◆ **What you should do**
Keep the images out and copy every entry below exactly.

(Recorded data)
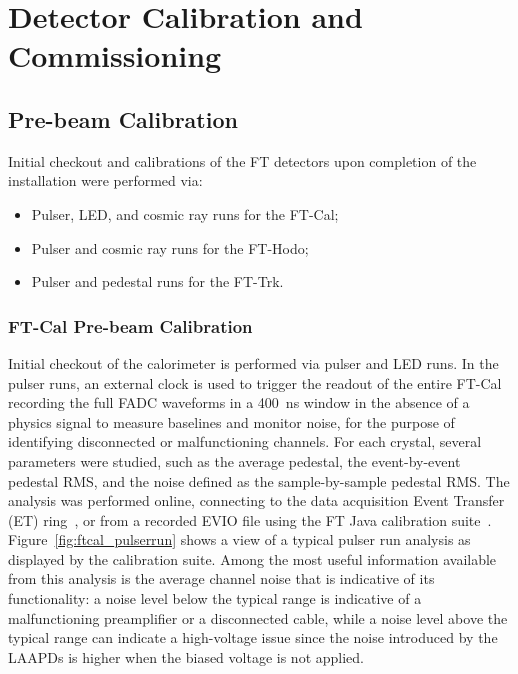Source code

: \section{Detector Calibration and Commissioning}
\label{sec:calibration}

\subsection{Pre-beam Calibration}

Initial checkout and calibrations of the FT detectors upon completion of the installation were performed via:
\begin{itemize}
    \item Pulser, LED, and cosmic ray runs for the FT-Cal;
    \item Pulser and cosmic ray runs for the FT-Hodo;
    \item Pulser and pedestal runs for the FT-Trk.
\end{itemize}

\subsubsection{FT-Cal Pre-beam Calibration}

Initial checkout of the calorimeter is performed via pulser and LED runs. In the pulser runs, an external clock is
used to trigger the readout of the entire FT-Cal recording the full FADC waveforms in a 400~ns window in the
absence of a physics signal to measure baselines and monitor noise, for the purpose of identifying disconnected
or malfunctioning channels. For each crystal, several parameters were studied, such as the average pedestal, the
event-by-event pedestal RMS, and the noise defined as the sample-by-sample pedestal RMS. The analysis was
performed online, connecting to the data acquisition Event Transfer (ET) ring~\cite{daq}, or from a recorded
EVIO file using the FT Java calibration suite~\cite{reconstruction}. Figure~\ref{fig:ftcal_pulserrun} shows a
view of a typical pulser run analysis as displayed by the calibration suite. Among the most useful information
available from this analysis is the average channel noise that is indicative of its functionality: a noise level below
the typical range is indicative of a malfunctioning preamplifier or a disconnected cable, while a noise level above the
typical range can indicate a high-voltage issue since the noise introduced by the LAAPDs is higher when the biased
voltage is not applied. 

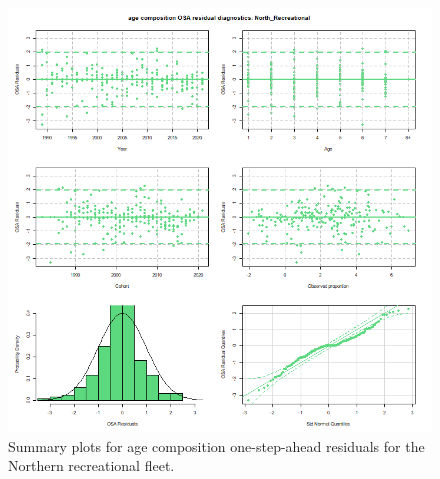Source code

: \documentclass[
]{article}
\begin{document}
\begin{figure}

{\centering \includegraphics[width=1\linewidth]{../2023.RT.Runs/Run34/plots_png/diagnostics/OSA_resid_paa_6panel_North_Recreational} 

}

\caption{Summary plots for age composition one-step-ahead residuals for the Northern recreational fleet.}\label{fig:osa-North-rec-paa-summ}
\end{figure}
\end{document}
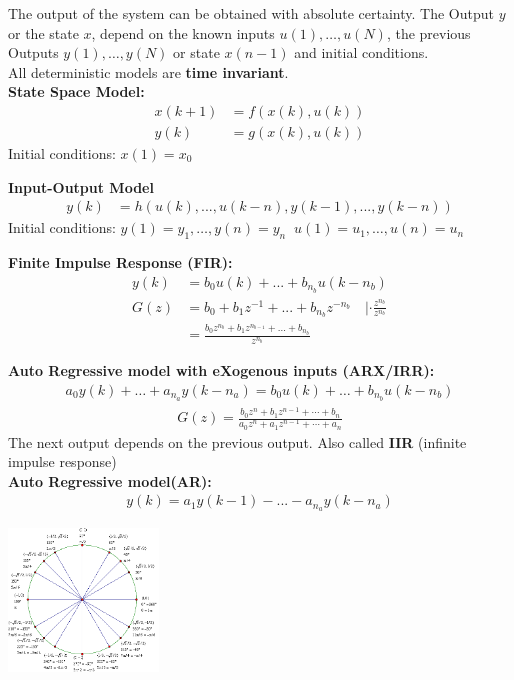 \begin{tcolorbox}[colback=green!5!white,colframe=green!75!black,title=\textbf{Deterministic Model}]
  The output of the system can be obtained with absolute certainty. The Output $y$ or the state $x$, depend on the known inputs $u(1), \dots, u(N)$, the previous Outputs $y(1), \dots, y(N)$ or state $x(n-1)$ and initial conditions. \\
  All deterministic models are \textbf{time invariant}.\\
\textbf{State Space Model: }
\begin{align*}
	 x(k+1) &= f(x(k), u(k)) \\
	y(k) &= g(x(k), u(k)) 
\end{align*}
Initial conditions: $x(1) = x_0$

\textbf{Input-Output Model}
\begin{align*}
y(k) &= h(u(k), ..., u(k-n), y(k-1), ..., y(k-n))
\end{align*}
Initial conditions: $y(1) = y_1,\dots,y(n) = y_n  \;\; u(1)= u_1,\dots,u(n) = u_n$

\textbf{Finite Impulse Response (FIR): } 
\begin{align*}
	y(k) &= b_0 u(k) + ... + b_{n_b} u(k-n_b) \\
	G(z) &= b_0 + b_1z^{-1} + ... + b_{n_b}z^{-n_b} \quad | \cdot \frac{z^{n_b}}{z^{n_b}} \\
	&= \frac{b_0 z^{n_b} + b_1 z^{ n_{b-1} } + ... + b_{n_b} }{z^{n_b}}
\end{align*}

\textbf{Auto Regressive model with eXogenous inputs (ARX/IRR):}
\begin{align*}
	a_0y(k)+\dots+a_{n_a}y(k-n_a) = b_0u(k) + \dots+b_{n_b}u(k-n_b)
\end{align*}
\begin{align*}
G(z) = \frac{b_0z^n + b_1z^{n-1} + \cdots + b_n}{a_0z^n + a_1z^{n-1} + \cdots + a_n}
\end{align*}
The next output depends on the previous output. Also called \textbf{IIR} (infinite impulse response)\\

\textbf{Auto Regressive model(AR):}
\begin{align*}
	y(k)= a_1y(k-1)-...-a_{n_a}y(k-n_a)
\end{align*}
\end{tcolorbox}
\includegraphics[width=0.3\textwidth]{unit_circle}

◆ **Reply**
Source code

: \section{Detector Calibration and Commissioning}
\label{sec:calibration}

\subsection{Pre-beam Calibration}

Initial checkout and calibrations of the FT detectors upon completion of the installation were performed via:
\begin{itemize}
    \item Pulser, LED, and cosmic ray runs for the FT-Cal;
    \item Pulser and cosmic ray runs for the FT-Hodo;
    \item Pulser and pedestal runs for the FT-Trk.
\end{itemize}

\subsubsection{FT-Cal Pre-beam Calibration}

Initial checkout of the calorimeter is performed via pulser and LED runs. In the pulser runs, an external clock is
used to trigger the readout of the entire FT-Cal recording the full FADC waveforms in a 400~ns window in the
absence of a physics signal to measure baselines and monitor noise, for the purpose of identifying disconnected
or malfunctioning channels. For each crystal, several parameters were studied, such as the average pedestal, the
event-by-event pedestal RMS, and the noise defined as the sample-by-sample pedestal RMS. The analysis was
performed online, connecting to the data acquisition Event Transfer (ET) ring~\cite{daq}, or from a recorded
EVIO file using the FT Java calibration suite~\cite{reconstruction}. Figure~\ref{fig:ftcal_pulserrun} shows a
view of a typical pulser run analysis as displayed by the calibration suite. Among the most useful information
available from this analysis is the average channel noise that is indicative of its functionality: a noise level below
the typical range is indicative of a malfunctioning preamplifier or a disconnected cable, while a noise level above the
typical range can indicate a high-voltage issue since the noise introduced by the LAAPDs is higher when the biased
voltage is not applied. 

Source code

: \documentclass[
]{article}
\begin{document}
\begin{figure}

{\centering \includegraphics[width=1\linewidth]{../2023.RT.Runs/Run34/plots_png/diagnostics/OSA_resid_paa_6panel_North_Recreational} 

}

\caption{Summary plots for age composition one-step-ahead residuals for the Northern recreational fleet.}\label{fig:osa-North-rec-paa-summ}
\end{figure}
\end{document}
 \begin{tcolorbox}[colback=green!5!white,colframe=green!75!black,title=\textbf{Deterministic Model}]
  The output of the system can be obtained with absolute certainty. The Output $y$ or the state $x$, depend on the known inputs $u(1), \dots, u(N)$, the previous Outputs $y(1), \dots, y(N)$ or state $x(n-1)$ and initial conditions. \\
  All deterministic models are \textbf{time invariant}.\\
\textbf{State Space Model: }
\begin{align*}
	 x(k+1) &= f(x(k), u(k)) \\
	y(k) &= g(x(k), u(k)) 
\end{align*}
Initial conditions: $x(1) = x_0$

\textbf{Input-Output Model}
\begin{align*}
y(k) &= h(u(k), ..., u(k-n), y(k-1), ..., y(k-n))
\end{align*}
Initial conditions: $y(1) = y_1,\dots,y(n) = y_n  \;\; u(1)= u_1,\dots,u(n) = u_n$

\textbf{Finite Impulse Response (FIR): } 
\begin{align*}
	y(k) &= b_0 u(k) + ... + b_{n_b} u(k-n_b) \\
	G(z) &= b_0 + b_1z^{-1} + ... + b_{n_b}z^{-n_b} \quad | \cdot \frac{z^{n_b}}{z^{n_b}} \\
	&= \frac{b_0 z^{n_b} + b_1 z^{ n_{b-1} } + ... + b_{n_b} }{z^{n_b}}
\end{align*}

\textbf{Auto Regressive model with eXogenous inputs (ARX/IRR):}
\begin{align*}
	a_0y(k)+\dots+a_{n_a}y(k-n_a) = b_0u(k) + \dots+b_{n_b}u(k-n_b)
\end{align*}
\begin{align*}
G(z) = \frac{b_0z^n + b_1z^{n-1} + \cdots + b_n}{a_0z^n + a_1z^{n-1} + \cdots + a_n}
\end{align*}
The next output depends on the previous output. Also called \textbf{IIR} (infinite impulse response)\\

\textbf{Auto Regressive model(AR):}
\begin{align*}
	y(k)= a_1y(k-1)-...-a_{n_a}y(k-n_a)
\end{align*}
\end{tcolorbox}
\includegraphics[width=0.3\textwidth]{unit_circle}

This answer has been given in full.